Raja Ravi Varma is said to have built and maintained some of the buildings from the proceeds of his paintings.
Families related to the Travancore royal house continue to live here.

History
The royal house at Choottayil, Kilimanoor has a history stretching back more than 300 years, although the oldest buildings are from a much earlier period. However, it was in 1753 that the palace was built in its present form.

Kilimanoor palace and Travancore royal house

The estate of Kilimanoor originally belonged to a Pillai ruling chief and was forfeited to Travancore by Maharaja Marthanda Varma. The estate comprising several villages was then handed over to the family of the father of the King who had come south from Parappanad in Malabar around 1718. 

In 1705 (ME 880) the son and two daughters of Ittammar Raja of Beypore Thattarikovilakam, a Parappanad royal house, were adopted into the Royal house of Venad. Ittammar Raja's sister and her sons, Rama Varma and Raghava Varma, settled in Kilimanoor and married the now adopted sisters. Marthanda Varma, the founder of the Kingdom of Travancore, was the son of Raghava Varma. The nephew of Raghava Varma, Ravi Varma Koil Thampuran, married the sister of Marthanda Varma. Their son became known as Dharma Raja Kartika Thirunnal Rama Varma.

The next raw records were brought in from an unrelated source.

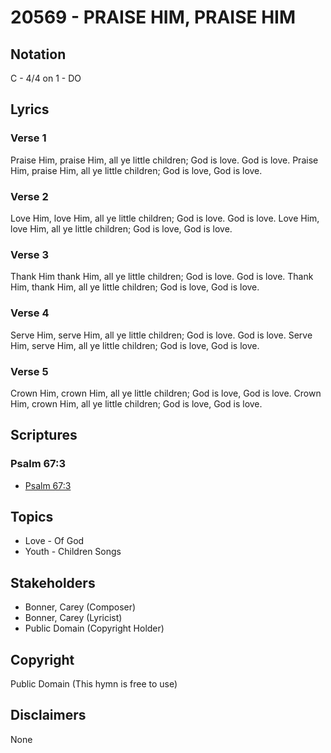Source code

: # 20569 - PRAISE HIM, PRAISE HIM

## Notation

C - 4/4 on 1 - DO

## Lyrics

### Verse 1

Praise Him, praise Him, all ye little children; God is love. God is love. Praise Him, praise Him, all ye little children; God is love, God is love.

### Verse 2

Love Him, love Him, all ye little children; God is love. God is love. Love Him, love Him, all ye little children; God is love, God is love.

### Verse 3

Thank Him thank Him, all ye little children; God is love. God is love. Thank Him, thank Him, all ye little children; God is love, God is love.

### Verse 4

Serve Him, serve Him, all ye little children; God is love. God is love. Serve Him, serve Him, all ye little children; God is love, God is love.

### Verse 5

Crown Him, crown Him, all ye little children; God is love, God is love. Crown Him, crown Him, all ye little children; God is love, God is love.


## Scriptures

### Psalm 67:3

- [Psalm 67:3](https://www.biblegateway.com/passage/?search=Psalm%2067%3A3)


## Topics

- Love - Of God
- Youth - Children Songs

## Stakeholders

- Bonner, Carey (Composer)
- Bonner, Carey (Lyricist)
- Public Domain (Copyright Holder)

## Copyright

Public Domain
(This hymn is free to use)

## Disclaimers

None

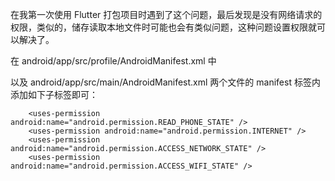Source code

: 在我第一次使用 Flutter 打包项目时遇到了这个问题，最后发现是没有网络请求的权限，类似的，储存读取本地文件时可能也会有类似问题，这种问题设置权限就可以解决了。

在 android/app/src/profile/AndroidManifest.xml 中

以及 android/app/src/main/AndroidManifest.xml 两个文件的 manifest 标签内添加如下子标签即可：

        <uses-permission android:name="android.permission.READ_PHONE_STATE" />
        <uses-permission android:name="android.permission.INTERNET" />
        <uses-permission android:name="android.permission.ACCESS_NETWORK_STATE" />
        <uses-permission android:name="android.permission.ACCESS_WIFI_STATE" />
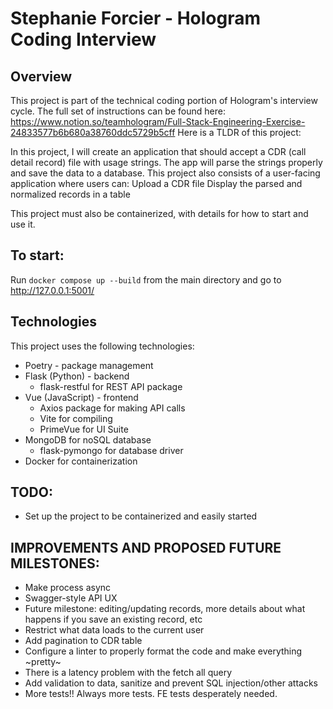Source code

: # Stephanie Forcier - Hologram Coding Interview

## Overview
This project is part of the technical coding portion of Hologram's interview cycle. The full set of instructions can be found here: https://www.notion.so/teamhologram/Full-Stack-Engineering-Exercise-24833577b6b680a38760ddc5729b5cff
Here is a TLDR of this project:

In this project, I will create an application that should accept a CDR (call detail record) file with usage strings. 
The app will parse the strings properly and save the data to a database.
This project also consists of a user-facing application where users can:
Upload a CDR file
Display the parsed and normalized records in a table

This project must also be containerized, with details for how to start and use it.

## To start:
Run `docker compose up --build` from the main directory and go to http://127.0.0.1:5001/

## Technologies
This project uses the following technologies:
- Poetry - package management
- Flask (Python) - backend
  - flask-restful for REST API package
- Vue (JavaScript) - frontend
  - Axios package for making API calls
  - Vite for compiling
  - PrimeVue for UI Suite
- MongoDB for noSQL database
  - flask-pymongo for database driver
- Docker for containerization

## TODO:
- Set up the project to be containerized and easily started

## IMPROVEMENTS AND PROPOSED FUTURE MILESTONES:
- Make process async
- Swagger-style API UX
- Future milestone: editing/updating records, more details about what happens if you save an existing record, etc
- Restrict what data loads to the current user
- Add pagination to CDR table
- Configure a linter to properly format the code and make everything ~pretty~
- There is a latency problem with the fetch all query
- Add validation to data, sanitize and prevent SQL injection/other attacks
- More tests!! Always more tests. FE tests desperately needed.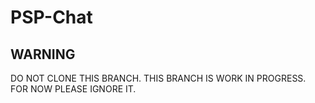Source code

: # PSP-Chat

## WARNING
DO NOT CLONE THIS BRANCH. THIS BRANCH IS WORK IN PROGRESS. FOR NOW PLEASE IGNORE IT.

In 1740 when an allied force, led by Dutchman Captain Hockert supporting the Deshinganadu King, attacked Venad, an army from Kilimanoor resisted and then defeated them. Although a small victory, this was the first time an Indian army had defeated a European power. In 1753, in recognition of this feat, Marthanda Varma exempted the areas controlled by the Kilimanoor palace from taxes, and granted them autonomous status. The present palace complex was built at this time, together with the Ayyappa temple. for the family deity, Sastha or Ayyapan.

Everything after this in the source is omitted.